# Poisson distribution and counting process

Let $$\begin{Bmatrix} N_t \end{Bmatrix}_{(t\in[0,T])}:=\mathbb{I}_{(\tau \leq T)}:=k, \forall t \in [\tau_{k}\leq \tau_{k+1})\sim \mathrm{Po}(\lambda_{t}:=\int_{0}^{t}\lambda_{s}ds<+\infty)$$ a counting process with $$\tau$$ generical default time. I have to express $$\mathbb{E}^{\mathbb{Q}}[\mathbb{I}_{(t\leq\tau\leq T)}e^{-\int_{t}^{\tau}r_sds}]$$ in an integral form.

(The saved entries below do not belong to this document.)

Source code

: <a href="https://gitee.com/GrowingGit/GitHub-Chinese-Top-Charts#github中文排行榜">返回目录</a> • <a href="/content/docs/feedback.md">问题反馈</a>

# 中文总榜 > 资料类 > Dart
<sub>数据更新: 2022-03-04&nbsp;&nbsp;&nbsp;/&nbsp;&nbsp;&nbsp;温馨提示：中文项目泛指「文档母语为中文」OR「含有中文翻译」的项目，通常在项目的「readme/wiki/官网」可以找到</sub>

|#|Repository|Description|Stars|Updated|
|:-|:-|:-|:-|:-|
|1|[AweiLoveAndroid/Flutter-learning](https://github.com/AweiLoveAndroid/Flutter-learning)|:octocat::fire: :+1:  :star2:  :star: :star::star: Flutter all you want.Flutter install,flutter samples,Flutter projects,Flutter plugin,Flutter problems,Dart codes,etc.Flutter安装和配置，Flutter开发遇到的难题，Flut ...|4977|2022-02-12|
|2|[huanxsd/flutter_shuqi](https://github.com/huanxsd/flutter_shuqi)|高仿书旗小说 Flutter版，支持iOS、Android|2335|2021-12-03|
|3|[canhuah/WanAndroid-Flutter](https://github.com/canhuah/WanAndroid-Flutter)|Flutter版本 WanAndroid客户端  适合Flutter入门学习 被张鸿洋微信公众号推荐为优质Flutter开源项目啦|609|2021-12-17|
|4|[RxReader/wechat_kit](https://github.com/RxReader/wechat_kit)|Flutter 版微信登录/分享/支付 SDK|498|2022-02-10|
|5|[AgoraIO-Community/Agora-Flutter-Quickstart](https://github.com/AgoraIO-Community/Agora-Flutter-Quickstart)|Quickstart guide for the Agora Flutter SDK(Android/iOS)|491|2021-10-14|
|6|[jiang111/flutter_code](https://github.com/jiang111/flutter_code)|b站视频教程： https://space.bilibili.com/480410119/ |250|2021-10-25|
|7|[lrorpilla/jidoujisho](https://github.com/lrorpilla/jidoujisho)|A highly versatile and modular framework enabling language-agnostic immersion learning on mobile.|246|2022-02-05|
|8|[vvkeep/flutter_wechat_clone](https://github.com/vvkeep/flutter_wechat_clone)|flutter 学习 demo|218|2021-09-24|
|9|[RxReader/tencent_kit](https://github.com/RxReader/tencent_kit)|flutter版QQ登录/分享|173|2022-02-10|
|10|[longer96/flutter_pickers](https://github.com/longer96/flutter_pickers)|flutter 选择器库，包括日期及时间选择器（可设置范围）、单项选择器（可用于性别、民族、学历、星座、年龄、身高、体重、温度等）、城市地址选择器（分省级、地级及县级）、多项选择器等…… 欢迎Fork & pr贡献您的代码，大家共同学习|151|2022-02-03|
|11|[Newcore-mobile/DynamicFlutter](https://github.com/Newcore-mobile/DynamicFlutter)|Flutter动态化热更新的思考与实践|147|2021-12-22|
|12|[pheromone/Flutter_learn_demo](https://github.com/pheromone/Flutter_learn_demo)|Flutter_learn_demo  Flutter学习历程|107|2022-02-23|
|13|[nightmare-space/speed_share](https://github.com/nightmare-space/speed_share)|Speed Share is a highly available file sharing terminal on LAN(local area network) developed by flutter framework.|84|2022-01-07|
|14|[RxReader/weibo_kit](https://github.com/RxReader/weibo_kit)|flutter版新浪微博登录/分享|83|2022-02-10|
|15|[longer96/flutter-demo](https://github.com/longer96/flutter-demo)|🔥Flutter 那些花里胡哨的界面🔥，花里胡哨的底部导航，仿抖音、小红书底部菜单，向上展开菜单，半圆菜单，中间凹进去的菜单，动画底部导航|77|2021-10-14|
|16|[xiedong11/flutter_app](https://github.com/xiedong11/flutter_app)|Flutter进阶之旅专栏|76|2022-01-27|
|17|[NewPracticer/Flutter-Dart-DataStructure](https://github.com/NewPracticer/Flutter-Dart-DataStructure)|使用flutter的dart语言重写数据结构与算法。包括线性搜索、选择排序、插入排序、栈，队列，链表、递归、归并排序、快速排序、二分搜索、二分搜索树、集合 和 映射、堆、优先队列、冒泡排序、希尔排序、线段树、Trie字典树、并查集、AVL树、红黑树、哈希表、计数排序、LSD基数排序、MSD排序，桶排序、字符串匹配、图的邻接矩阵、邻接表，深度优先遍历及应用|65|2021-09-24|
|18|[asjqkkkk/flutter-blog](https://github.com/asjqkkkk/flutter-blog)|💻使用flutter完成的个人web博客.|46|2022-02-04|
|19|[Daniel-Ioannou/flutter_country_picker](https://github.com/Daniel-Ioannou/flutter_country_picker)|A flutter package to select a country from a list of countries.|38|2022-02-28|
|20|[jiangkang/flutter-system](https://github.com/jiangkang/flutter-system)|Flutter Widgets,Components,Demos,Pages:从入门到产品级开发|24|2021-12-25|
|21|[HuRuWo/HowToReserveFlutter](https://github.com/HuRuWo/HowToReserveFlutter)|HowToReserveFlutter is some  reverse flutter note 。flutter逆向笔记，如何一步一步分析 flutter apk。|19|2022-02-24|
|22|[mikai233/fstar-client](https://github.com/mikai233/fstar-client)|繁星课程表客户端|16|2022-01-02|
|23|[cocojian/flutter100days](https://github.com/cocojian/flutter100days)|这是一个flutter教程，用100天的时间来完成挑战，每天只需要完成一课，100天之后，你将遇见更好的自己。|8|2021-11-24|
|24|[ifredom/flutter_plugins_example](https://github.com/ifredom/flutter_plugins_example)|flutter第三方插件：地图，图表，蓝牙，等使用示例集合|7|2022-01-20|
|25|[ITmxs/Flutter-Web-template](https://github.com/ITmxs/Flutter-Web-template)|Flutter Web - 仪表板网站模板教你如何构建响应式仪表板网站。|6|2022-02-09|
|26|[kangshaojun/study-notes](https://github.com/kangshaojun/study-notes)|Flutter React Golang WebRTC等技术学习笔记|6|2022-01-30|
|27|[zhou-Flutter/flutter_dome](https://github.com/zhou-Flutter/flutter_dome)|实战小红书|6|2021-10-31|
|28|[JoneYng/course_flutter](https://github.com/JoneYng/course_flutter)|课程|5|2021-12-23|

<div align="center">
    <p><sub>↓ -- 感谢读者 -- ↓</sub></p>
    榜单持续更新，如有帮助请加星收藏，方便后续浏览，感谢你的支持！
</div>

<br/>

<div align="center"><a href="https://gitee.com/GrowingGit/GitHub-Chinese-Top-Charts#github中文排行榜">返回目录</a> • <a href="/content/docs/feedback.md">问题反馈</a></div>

Keeping in mind that for continuous random variables we have $$\mathbb{E}[X]:=\int_{\mathbb{R}}xf(x)dx$$, i can rewrite the expected value under neutrality measure $$\mathbb{Q}$$ in an integral form defined over the entire space (which in my case is $$(t,T)$$, that is the range of indicator function). The random variable which will form the integral will be right the indicator function, that indicates the probability a default may occur in the considered range. But at the same time, $$\mathbb{I}$$ describes the process that counts the numbers of potential defaults that may occur in $$(t,T)$$, ergo a counting process $$N_t$$. And because PDF of a counting process is a Poisson distribution, professor says, that we can write:

$$\mathbb{E}^{\mathbb{Q}}[\mathbb{I}_{(t\leq\tau\leq T)}e^{-\int_{t}^{\tau}r_sds}]\Rightarrow =\int_{t}^{T}e^{-\int_{t}^{s}r_udu}f(s)ds=[\int_{t}^{T}e^{-\int_{t}^{s}r_udu}\gamma(s)e^{-\int_{0}^{s}\gamma(u)du}ds]$$

1) Since PDF of a Poisson Distribution is $$\frac{e^{-\lambda} \lambda^{k}}{k!}$$, where'd that $$\gamma(s)e^{-\int_{0}^{s}\gamma(u)du}ds$$ come from?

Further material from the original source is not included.